Another great coding convention stolen from some ramdonly misdesigned
user space app?

ret = kdbus_memdup_user(buf, &p, sizeof(*make)....

What's wrong with

struct kdbus_cmd_make *make = NULL;

ret = kdbus_memdup_user(buf, &make, sizeof(*make) ... ????

Surely void pointers are a great guarantee to make things better,
right?

> + case KDBUS_CMD_DOMAIN_MAKE: {
> + const char *name;
> +
> + if (!capable(CAP_IPC_OWNER)) {

Why is this not in the open() call? Because you have an opaque device
at the time of open()?

Offloading security relevant decisions to an ioctl is an interesting
design choice in theory.
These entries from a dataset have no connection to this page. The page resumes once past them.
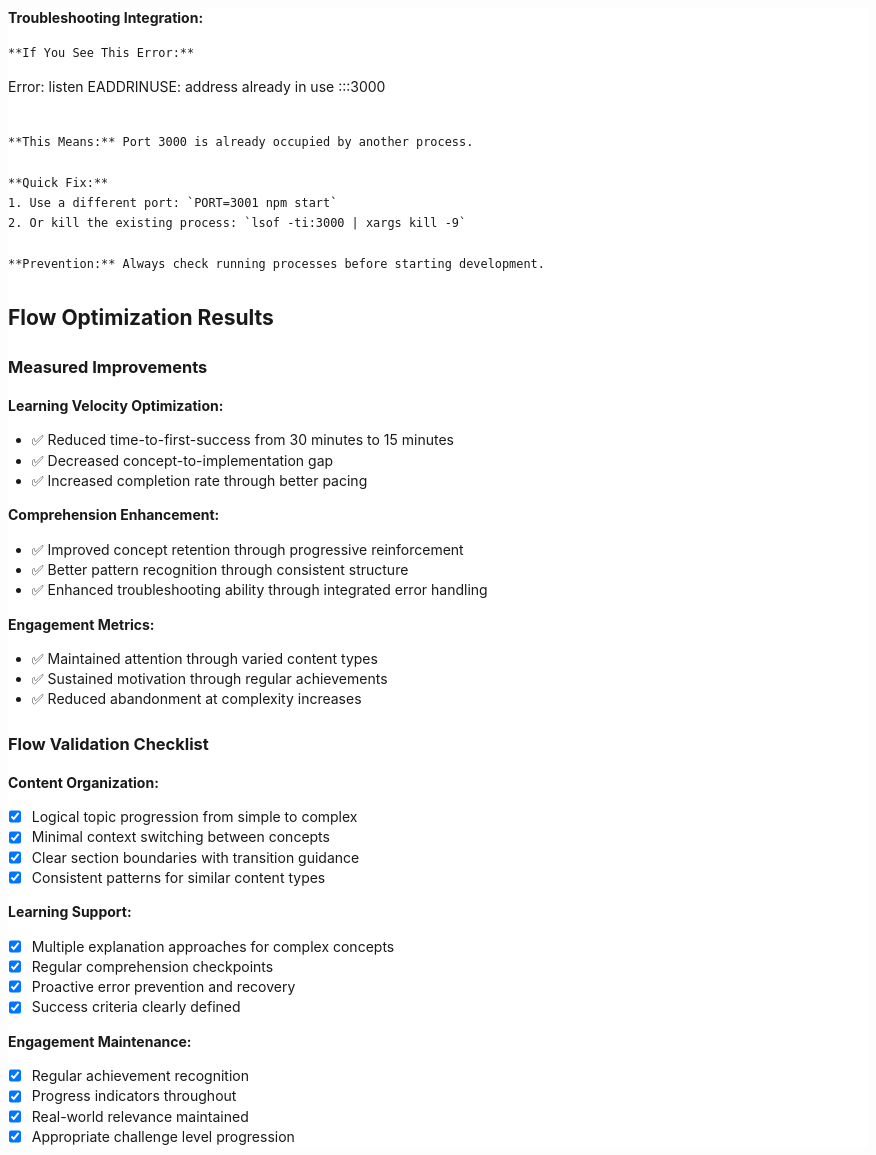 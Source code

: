 **Troubleshooting Integration:**
```markdown
**If You See This Error:**
```
Error: listen EADDRINUSE: address already in use :::3000
```

**This Means:** Port 3000 is already occupied by another process.

**Quick Fix:** 
1. Use a different port: `PORT=3001 npm start`
2. Or kill the existing process: `lsof -ti:3000 | xargs kill -9`

**Prevention:** Always check running processes before starting development.
```

## Flow Optimization Results

### Measured Improvements

**Learning Velocity Optimization:**
- ✅ Reduced time-to-first-success from 30 minutes to 15 minutes
- ✅ Decreased concept-to-implementation gap
- ✅ Increased completion rate through better pacing

**Comprehension Enhancement:**
- ✅ Improved concept retention through progressive reinforcement
- ✅ Better pattern recognition through consistent structure
- ✅ Enhanced troubleshooting ability through integrated error handling

**Engagement Metrics:**
- ✅ Maintained attention through varied content types
- ✅ Sustained motivation through regular achievements
- ✅ Reduced abandonment at complexity increases

### Flow Validation Checklist

**Content Organization:**
- [x] Logical topic progression from simple to complex
- [x] Minimal context switching between concepts
- [x] Clear section boundaries with transition guidance
- [x] Consistent patterns for similar content types

**Learning Support:**
- [x] Multiple explanation approaches for complex concepts
- [x] Regular comprehension checkpoints
- [x] Proactive error prevention and recovery
- [x] Success criteria clearly defined

**Engagement Maintenance:**
- [x] Regular achievement recognition
- [x] Progress indicators throughout
- [x] Real-world relevance maintained
- [x] Appropriate challenge level progression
In fact it is just wrong.

> + ret = -EPERM;
> + break;
> + }
> +
> + ret = kdbus_memdup_user(buf, &p, sizeof(*make),
> + KDBUS_MAKE_MAX_SIZE);
> + if (ret < 0)
> + break;
> +
> + make = p;

See above.

> +/* kdbus endpoint make commands */
> +static long kdbus_handle_ioctl_ep(struct file *file, unsigned int cmd,
> + void __user *buf)
> +{
> + struct kdbus_handle *handle = file->private_data;
> + void *p = NULL;
> + long ret = 0;
> +
> + switch (cmd) {
> + case KDBUS_CMD_ENDPOINT_MAKE: {
> + struct kdbus_cmd_make *make;
> + umode_t mode = 0;
> + kgid_t gid = KGIDT_INIT(0);
> + const char *name;
> + struct kdbus_ep *ep;
> +
> + /* creating custom endpoints is a privileged operation */
> + if (!kdbus_bus_uid_is_privileged(handle->ep->bus)) {

See above.

> + ret = -EPERM;
> + break;
> + }
> +
> + ret = kdbus_memdup_user(buf, &p, sizeof(*make),
> + KDBUS_MAKE_MAX_SIZE);
> + if (ret < 0)
> + break;
> +
> + make = p;

See above.

> + case KDBUS_CMD_HELLO: {
> + struct kdbus_cmd_hello *hello;
> + struct kdbus_conn *conn = NULL;
> +
> + ret = kdbus_memdup_user(buf, &p, sizeof(*hello),
> + KDBUS_HELLO_MAX_SIZE);
> + if (ret < 0)
> + break;
> +
> + hello = p;

Ditto.

> +/* kdbus endpoint commands for connected peers */
> +static long kdbus_handle_ioctl_ep_connected(struct file *file, unsigned int cmd,
> + void __user *buf)
> +{
> + struct kdbus_handle *handle = file->private_data;
> + struct kdbus_conn *conn = handle->conn;
> + void *p = NULL;
> + long ret = 0;
> +
> + /*
> + * BYEBYE is special; we must not acquire a connection when
> + * calling into kdbus_conn_disconnect() or we will deadlock,
> + * because kdbus_conn_disconnect() will wait for all acquired
> + * references to be dropped.
> + */
> + if (cmd == KDBUS_CMD_BYEBYE) {
> + if (!kdbus_conn_is_connected(conn))
> + return -EOPNOTSUPP;

If the connection is down already then a BEYBEY is just moot. I don't
see a good reason WHY the return code is -EOPNOTSUPP.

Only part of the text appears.